Opvallend in deze zaak is dat de rechter de dwangsom zelfs hoger stelde dan de klagers vroegen. Helaas is in hoger beroep de dwangsom komen te vervallen mede omdat er in de periode daarna geen branden meer waren en niet meer onderzocht kon worden of de rook daadwerkelijk giftig was. Typerend is wel dat daags nadat het hof de uitspraak in eerste aanleg verwierp, de Dump weer in brand stond.
Conclusie
In de staatsregelingen van de autonome landen Curaçao en Sint Maarten wordt de overheid opgedragen haar zorg te richten op de bewoonbaarheid van het land en de bescherming en verbetering van het leefmilieu; in Aruba dus niet (sic!)). Ook staat er in alle drie de staatsregelingen dat de overheid maatregelen treft ter bevordering van de volksgezondheid. Een goed beleid en de uitvoering daarvan gebaseerd op voldoende wettelijke regels vormt de uitwerking van de voornoemde zorgverplichtingen.
Alle drie de landen zijn ook partij bij het Europese Verdrag inzake de rechten van de Mens (EVRM). Het Europees Hof voor de rechten van de mens heeft reeds in 2008 via zijn jurisprudentie duidelijk gemaakt dat het recht op een gezond leefmilieu als zodanig niet expliciet in artikel 8 EVRM staat, namelijk het recht op eerbiediging van privé-, familie- en gezinsleven, maar wel zo geïnterpreteerd moet worden. De kans wordt steeds groter dat personen en of milieuorganisaties op grond van deze grond- en mensenrechten via de rechter de overheid zullen dwingen om acties te ondernemen op straffe van grote dwangsommen. De rechters zijn hier ook steeds ontvankelijker voor. Het voorbeeld van Sint Maarten is niet incidenteel. In Nederland heeft zelfs de Hoge Raad, waarvan de uitspraken ook in onze landen gelding hebben, uitgesproken dat de overheid zich heeft te houden aan zijn milieuverplichtingen.
Kortom, de overheden van Curaçao, Aruba en Sint Maarten hebben de verplichting zorg te dragen voor een adequaat afvalbeleid en de daadwerkelijke implementatie van dat beleid.
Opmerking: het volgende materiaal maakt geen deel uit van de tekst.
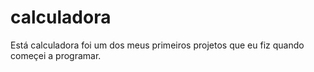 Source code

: # calculadora
Está calculadora foi um dos meus primeiros projetos que eu fiz quando começei a programar.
Helaas moet worden geconcludeerd dat alle drie de landen op dit moment drastisch tekort schieten op dit gebied. Ten slotte, niet alleen de overheid moet op zijn kop krijgen; ook de burgers van alle drie de landen dragen een eigen verantwoordelijkheid! Iedereen moet zijn eigen steentje bijdragen om de afvalproductie drastisch te verminderen en ons leefmilieu zo schoon mogelijk te houden. Produceer zo min mogelijk afval. Doe aan recycling; er zijn allerlei private initiatieven op dit terrein gaande.
Jeff Sybesma is bioloog én jurist. Hij is lid van de Raad van Advies Curaçao, parttime docent staats- en bestuursrecht én milieurecht. Ook is hij bijzondere rechter in ambtenaren en sociale zaken. Deze bijdrage is volledig op eigen titel geschreven.